“Before I broke into the IT racket,” Scott Simons writes, “I was a front-line Customer Service Rep. At the time, the procedure for logging into our service management system was a bit puzzling.”
“Like many organizations, your User ID was assigned by the company, but you had to choose your own password. But instead of having a screen to do that, you had to fill out a Password Request Form and fax it corporate headquarters. And then things got strange.
“There was a 50/50 chance that corporate would reject your password. There was no rhyme or reason, such as not having enough numeric characters, or anything like that. It was just a simple notice, sent back via fax: Your password was not created. Please choose a different password.
“Actually, their rejection messages weren’t always so simple. I decided to change my password one day to something more secure – two mixed-case passwords with numbers and special characters – but IT rejected it because they couldn’t read my handwriting. I typed out my secure password and then refaxed it. They responded that they changed my password... but not to what I picked: they just randomly chose some word, like frequency. Evidently they were tired of dealing with me.
“And then, one day, everything clicked. I became enlightened when I mistakenly typed in a password that I had unsuccessfully requested at one time in the past: instead of a invalid credentials message, I found myself logged in as a completely different user.

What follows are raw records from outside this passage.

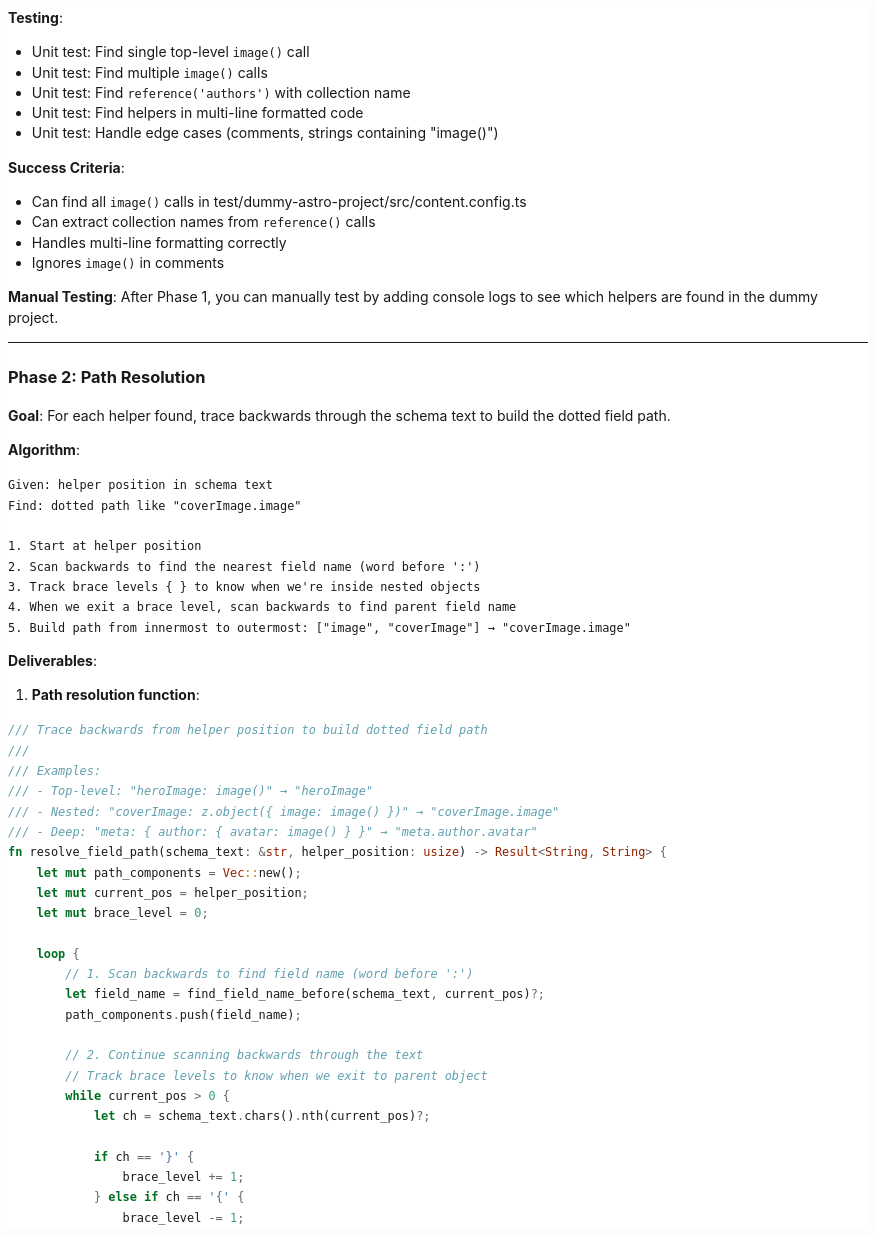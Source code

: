 **Testing**:
- Unit test: Find single top-level `image()` call
- Unit test: Find multiple `image()` calls
- Unit test: Find `reference('authors')` with collection name
- Unit test: Find helpers in multi-line formatted code
- Unit test: Handle edge cases (comments, strings containing "image()")

**Success Criteria**:
- Can find all `image()` calls in test/dummy-astro-project/src/content.config.ts
- Can extract collection names from `reference()` calls
- Handles multi-line formatting correctly
- Ignores `image()` in comments

**Manual Testing**:
After Phase 1, you can manually test by adding console logs to see which helpers are found in the dummy project.

---

### Phase 2: Path Resolution

**Goal**: For each helper found, trace backwards through the schema text to build the dotted field path.

**Algorithm**:

```
Given: helper position in schema text
Find: dotted path like "coverImage.image"

1. Start at helper position
2. Scan backwards to find the nearest field name (word before ':')
3. Track brace levels { } to know when we're inside nested objects
4. When we exit a brace level, scan backwards to find parent field name
5. Build path from innermost to outermost: ["image", "coverImage"] → "coverImage.image"
```

**Deliverables**:

1. **Path resolution function**:
```rust
/// Trace backwards from helper position to build dotted field path
///
/// Examples:
/// - Top-level: "heroImage: image()" → "heroImage"
/// - Nested: "coverImage: z.object({ image: image() })" → "coverImage.image"
/// - Deep: "meta: { author: { avatar: image() } }" → "meta.author.avatar"
fn resolve_field_path(schema_text: &str, helper_position: usize) -> Result<String, String> {
    let mut path_components = Vec::new();
    let mut current_pos = helper_position;
    let mut brace_level = 0;

    loop {
        // 1. Scan backwards to find field name (word before ':')
        let field_name = find_field_name_before(schema_text, current_pos)?;
        path_components.push(field_name);

        // 2. Continue scanning backwards through the text
        // Track brace levels to know when we exit to parent object
        while current_pos > 0 {
            let ch = schema_text.chars().nth(current_pos)?;

            if ch == '}' {
                brace_level += 1;
            } else if ch == '{' {
                brace_level -= 1;

```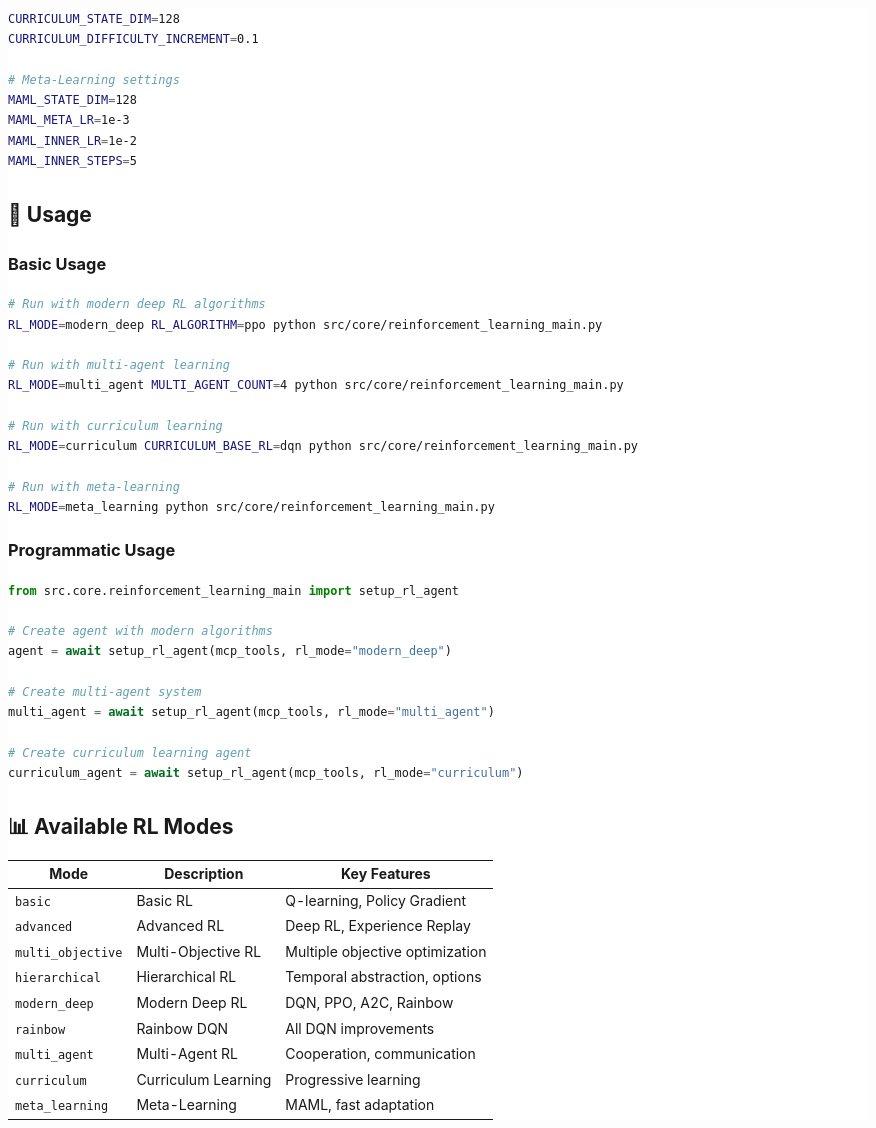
 ```bash
CURRICULUM_STATE_DIM=128
CURRICULUM_DIFFICULTY_INCREMENT=0.1

# Meta-Learning settings
MAML_STATE_DIM=128
MAML_META_LR=1e-3
MAML_INNER_LR=1e-2
MAML_INNER_STEPS=5
```

## 🚀 Usage

### Basic Usage
```bash
# Run with modern deep RL algorithms
RL_MODE=modern_deep RL_ALGORITHM=ppo python src/core/reinforcement_learning_main.py

# Run with multi-agent learning
RL_MODE=multi_agent MULTI_AGENT_COUNT=4 python src/core/reinforcement_learning_main.py

# Run with curriculum learning
RL_MODE=curriculum CURRICULUM_BASE_RL=dqn python src/core/reinforcement_learning_main.py

# Run with meta-learning
RL_MODE=meta_learning python src/core/reinforcement_learning_main.py
```

### Programmatic Usage
```python
from src.core.reinforcement_learning_main import setup_rl_agent

# Create agent with modern algorithms
agent = await setup_rl_agent(mcp_tools, rl_mode="modern_deep")

# Create multi-agent system
multi_agent = await setup_rl_agent(mcp_tools, rl_mode="multi_agent")

# Create curriculum learning agent
curriculum_agent = await setup_rl_agent(mcp_tools, rl_mode="curriculum")
```

## 📊 Available RL Modes

| Mode | Description | Key Features |
|------|-------------|-------------|
| `basic` | Basic RL | Q-learning, Policy Gradient |
| `advanced` | Advanced RL | Deep RL, Experience Replay |
| `multi_objective` | Multi-Objective RL | Multiple objective optimization |
| `hierarchical` | Hierarchical RL | Temporal abstraction, options |
| `modern_deep` | Modern Deep RL | DQN, PPO, A2C, Rainbow |
| `rainbow` | Rainbow DQN | All DQN improvements |
| `multi_agent` | Multi-Agent RL | Cooperation, communication |
| `curriculum` | Curriculum Learning | Progressive learning |
| `meta_learning` | Meta-Learning | MAML, fast adaptation |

“A little testing (at other people’s workstations, just in case) confirmed my incredible suspicion: the User ID field on the login screen was a dummy. The login script looked only at the password field, comparing it to the list of passwords; if it matched, you were logged in as the user who owned that password, regardless of what User ID you had entered into the screen. The reason that passwords were sometimes rejected was simply that each user had to have a unique password for this ‘security’ scheme to work.
“I guess you could call it could call it fake one-factor authentication? Or half-factor authentication?
“After playing around a bit more, it was really easy to find some poorly-thought out passwords that belonged to users with much more powerful system permissions than mine. I believe one of them was a sales manager in Boston, who was apparently fond of kittens.